__INFORMATION__:
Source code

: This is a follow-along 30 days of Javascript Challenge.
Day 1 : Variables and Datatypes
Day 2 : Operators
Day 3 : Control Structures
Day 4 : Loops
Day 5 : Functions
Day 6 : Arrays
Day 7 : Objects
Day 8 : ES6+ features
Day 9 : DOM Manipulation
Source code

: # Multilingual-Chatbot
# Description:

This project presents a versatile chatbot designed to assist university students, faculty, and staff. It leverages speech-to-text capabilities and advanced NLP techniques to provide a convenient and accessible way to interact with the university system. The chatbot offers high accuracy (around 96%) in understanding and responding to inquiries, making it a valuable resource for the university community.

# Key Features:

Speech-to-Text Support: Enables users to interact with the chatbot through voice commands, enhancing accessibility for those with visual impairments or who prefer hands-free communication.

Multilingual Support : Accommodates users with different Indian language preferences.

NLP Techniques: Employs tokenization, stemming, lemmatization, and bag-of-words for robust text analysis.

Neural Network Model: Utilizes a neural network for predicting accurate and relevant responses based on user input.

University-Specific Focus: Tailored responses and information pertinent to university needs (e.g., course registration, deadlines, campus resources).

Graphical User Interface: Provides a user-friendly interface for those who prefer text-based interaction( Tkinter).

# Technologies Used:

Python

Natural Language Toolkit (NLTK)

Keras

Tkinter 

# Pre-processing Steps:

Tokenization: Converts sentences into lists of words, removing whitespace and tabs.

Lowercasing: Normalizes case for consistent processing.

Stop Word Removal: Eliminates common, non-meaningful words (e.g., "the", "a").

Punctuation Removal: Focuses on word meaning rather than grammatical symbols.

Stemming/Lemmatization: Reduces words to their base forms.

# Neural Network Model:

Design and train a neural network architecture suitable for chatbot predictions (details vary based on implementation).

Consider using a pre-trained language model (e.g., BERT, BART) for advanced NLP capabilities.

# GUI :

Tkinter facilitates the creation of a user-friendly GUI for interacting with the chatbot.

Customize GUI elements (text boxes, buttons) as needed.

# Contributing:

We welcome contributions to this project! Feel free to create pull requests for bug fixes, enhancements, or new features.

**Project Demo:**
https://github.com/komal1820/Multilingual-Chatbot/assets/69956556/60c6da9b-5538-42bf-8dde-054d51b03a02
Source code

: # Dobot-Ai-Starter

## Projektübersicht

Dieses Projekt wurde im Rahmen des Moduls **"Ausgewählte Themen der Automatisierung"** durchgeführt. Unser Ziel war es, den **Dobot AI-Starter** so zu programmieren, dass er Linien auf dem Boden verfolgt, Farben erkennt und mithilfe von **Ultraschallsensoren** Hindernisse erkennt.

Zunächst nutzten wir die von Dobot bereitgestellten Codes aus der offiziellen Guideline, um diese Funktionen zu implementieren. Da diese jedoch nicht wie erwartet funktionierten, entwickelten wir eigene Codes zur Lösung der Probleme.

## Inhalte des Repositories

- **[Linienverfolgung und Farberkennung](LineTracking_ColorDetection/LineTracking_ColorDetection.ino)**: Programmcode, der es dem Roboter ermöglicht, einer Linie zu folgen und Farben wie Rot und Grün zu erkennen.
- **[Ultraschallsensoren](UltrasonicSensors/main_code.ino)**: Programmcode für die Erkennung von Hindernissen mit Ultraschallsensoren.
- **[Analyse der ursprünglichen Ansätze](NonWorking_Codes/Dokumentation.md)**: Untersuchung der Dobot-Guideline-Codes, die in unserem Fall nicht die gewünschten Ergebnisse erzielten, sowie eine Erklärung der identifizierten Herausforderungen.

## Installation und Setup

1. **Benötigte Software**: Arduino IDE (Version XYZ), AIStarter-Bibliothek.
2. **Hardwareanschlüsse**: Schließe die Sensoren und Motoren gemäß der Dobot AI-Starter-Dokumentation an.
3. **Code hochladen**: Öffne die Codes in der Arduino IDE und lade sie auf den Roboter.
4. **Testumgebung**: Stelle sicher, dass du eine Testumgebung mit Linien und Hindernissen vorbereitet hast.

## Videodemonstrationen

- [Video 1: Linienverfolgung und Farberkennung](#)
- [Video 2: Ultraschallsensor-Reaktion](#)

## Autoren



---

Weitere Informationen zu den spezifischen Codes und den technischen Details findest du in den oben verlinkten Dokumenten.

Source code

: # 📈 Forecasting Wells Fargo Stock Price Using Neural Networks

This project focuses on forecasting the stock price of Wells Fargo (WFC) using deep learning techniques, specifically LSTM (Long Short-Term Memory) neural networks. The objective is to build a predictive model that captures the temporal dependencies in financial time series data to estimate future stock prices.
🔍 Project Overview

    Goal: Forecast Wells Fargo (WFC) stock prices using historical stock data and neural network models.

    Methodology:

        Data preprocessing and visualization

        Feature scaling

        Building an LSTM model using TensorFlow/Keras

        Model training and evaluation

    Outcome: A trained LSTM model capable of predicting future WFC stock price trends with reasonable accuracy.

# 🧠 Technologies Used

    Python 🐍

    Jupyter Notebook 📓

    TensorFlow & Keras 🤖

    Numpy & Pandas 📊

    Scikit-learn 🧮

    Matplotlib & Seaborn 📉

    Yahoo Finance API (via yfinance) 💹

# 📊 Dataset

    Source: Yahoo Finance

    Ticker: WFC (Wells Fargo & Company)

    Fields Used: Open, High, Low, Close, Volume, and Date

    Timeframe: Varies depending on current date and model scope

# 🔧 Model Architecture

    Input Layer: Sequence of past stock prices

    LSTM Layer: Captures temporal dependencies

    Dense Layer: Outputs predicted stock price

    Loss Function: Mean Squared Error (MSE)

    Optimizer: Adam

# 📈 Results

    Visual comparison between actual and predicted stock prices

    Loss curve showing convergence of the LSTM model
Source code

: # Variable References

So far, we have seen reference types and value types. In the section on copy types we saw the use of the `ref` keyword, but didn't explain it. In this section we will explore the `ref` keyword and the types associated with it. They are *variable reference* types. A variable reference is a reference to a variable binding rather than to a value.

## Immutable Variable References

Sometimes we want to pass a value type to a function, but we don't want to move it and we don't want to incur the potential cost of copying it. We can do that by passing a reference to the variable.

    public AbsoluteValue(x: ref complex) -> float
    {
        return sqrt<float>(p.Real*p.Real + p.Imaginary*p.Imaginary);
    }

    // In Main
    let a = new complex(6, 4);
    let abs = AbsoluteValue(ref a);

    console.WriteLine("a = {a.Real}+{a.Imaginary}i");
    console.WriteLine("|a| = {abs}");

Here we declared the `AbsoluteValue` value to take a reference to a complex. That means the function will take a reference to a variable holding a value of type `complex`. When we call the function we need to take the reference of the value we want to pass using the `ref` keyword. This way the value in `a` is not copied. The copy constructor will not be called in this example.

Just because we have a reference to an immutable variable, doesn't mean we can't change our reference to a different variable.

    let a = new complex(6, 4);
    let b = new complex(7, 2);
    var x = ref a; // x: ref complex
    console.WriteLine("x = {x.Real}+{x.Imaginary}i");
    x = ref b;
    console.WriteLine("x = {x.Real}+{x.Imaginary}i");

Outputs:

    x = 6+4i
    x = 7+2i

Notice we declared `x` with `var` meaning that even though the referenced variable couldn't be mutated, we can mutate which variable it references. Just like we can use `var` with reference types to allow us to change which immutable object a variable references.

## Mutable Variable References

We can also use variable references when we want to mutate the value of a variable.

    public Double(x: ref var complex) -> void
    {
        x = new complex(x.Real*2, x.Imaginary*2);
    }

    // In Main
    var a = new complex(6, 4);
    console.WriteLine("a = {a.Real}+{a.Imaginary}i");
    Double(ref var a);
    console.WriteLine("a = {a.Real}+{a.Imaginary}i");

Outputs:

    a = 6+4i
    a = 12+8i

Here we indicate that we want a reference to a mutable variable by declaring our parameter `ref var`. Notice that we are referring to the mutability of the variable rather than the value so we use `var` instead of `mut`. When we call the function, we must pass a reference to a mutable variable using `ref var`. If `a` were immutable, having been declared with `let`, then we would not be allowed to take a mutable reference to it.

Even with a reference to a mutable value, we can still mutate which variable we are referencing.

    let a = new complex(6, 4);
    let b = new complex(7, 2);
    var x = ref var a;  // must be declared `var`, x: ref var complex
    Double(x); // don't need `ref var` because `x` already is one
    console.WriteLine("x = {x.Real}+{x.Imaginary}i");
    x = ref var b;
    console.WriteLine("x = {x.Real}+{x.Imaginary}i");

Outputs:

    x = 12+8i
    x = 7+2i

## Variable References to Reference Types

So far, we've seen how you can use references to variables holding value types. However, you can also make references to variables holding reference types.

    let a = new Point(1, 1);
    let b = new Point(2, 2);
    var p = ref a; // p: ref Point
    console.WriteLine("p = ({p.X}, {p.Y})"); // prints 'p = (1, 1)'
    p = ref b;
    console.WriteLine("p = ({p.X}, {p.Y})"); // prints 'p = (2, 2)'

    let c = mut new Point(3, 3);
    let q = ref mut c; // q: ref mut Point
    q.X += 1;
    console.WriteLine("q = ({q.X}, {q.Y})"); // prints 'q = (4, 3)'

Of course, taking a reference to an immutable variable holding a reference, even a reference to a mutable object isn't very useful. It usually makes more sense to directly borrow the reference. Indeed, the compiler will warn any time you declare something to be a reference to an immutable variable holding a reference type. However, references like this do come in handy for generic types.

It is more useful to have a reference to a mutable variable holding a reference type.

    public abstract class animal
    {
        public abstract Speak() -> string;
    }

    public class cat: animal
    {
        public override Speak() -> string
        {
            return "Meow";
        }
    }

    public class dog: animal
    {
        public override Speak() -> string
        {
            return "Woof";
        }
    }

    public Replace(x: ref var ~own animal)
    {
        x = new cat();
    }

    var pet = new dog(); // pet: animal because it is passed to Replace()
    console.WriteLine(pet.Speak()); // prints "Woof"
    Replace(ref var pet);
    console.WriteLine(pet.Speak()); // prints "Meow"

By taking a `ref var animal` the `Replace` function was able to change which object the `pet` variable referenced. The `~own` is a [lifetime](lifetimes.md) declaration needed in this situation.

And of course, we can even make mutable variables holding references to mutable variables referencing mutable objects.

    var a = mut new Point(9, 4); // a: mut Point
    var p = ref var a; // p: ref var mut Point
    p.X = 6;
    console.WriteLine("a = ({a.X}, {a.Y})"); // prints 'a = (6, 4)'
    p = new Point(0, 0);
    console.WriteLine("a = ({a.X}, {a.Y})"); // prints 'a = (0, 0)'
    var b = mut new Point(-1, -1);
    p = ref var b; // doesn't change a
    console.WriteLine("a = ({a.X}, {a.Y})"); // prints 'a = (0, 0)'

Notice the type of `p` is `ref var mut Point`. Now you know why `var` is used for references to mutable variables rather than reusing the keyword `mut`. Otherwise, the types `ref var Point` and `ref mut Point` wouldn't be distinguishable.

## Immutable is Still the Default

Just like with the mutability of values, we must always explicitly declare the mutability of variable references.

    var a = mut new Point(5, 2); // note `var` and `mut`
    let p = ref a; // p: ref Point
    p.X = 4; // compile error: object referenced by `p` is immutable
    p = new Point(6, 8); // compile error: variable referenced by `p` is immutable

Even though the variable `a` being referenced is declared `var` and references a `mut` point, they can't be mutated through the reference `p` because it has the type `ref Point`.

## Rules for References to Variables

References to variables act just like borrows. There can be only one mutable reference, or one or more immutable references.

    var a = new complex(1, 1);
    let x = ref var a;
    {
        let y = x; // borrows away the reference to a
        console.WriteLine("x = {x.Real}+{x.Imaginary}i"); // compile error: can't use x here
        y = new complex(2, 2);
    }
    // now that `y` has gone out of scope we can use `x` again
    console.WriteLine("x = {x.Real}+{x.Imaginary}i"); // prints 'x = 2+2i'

__WHAT IS BEING ASKED__: The answer should be one number: how many lines in the data contain the word "users".

__TASK SOLUTION__: 2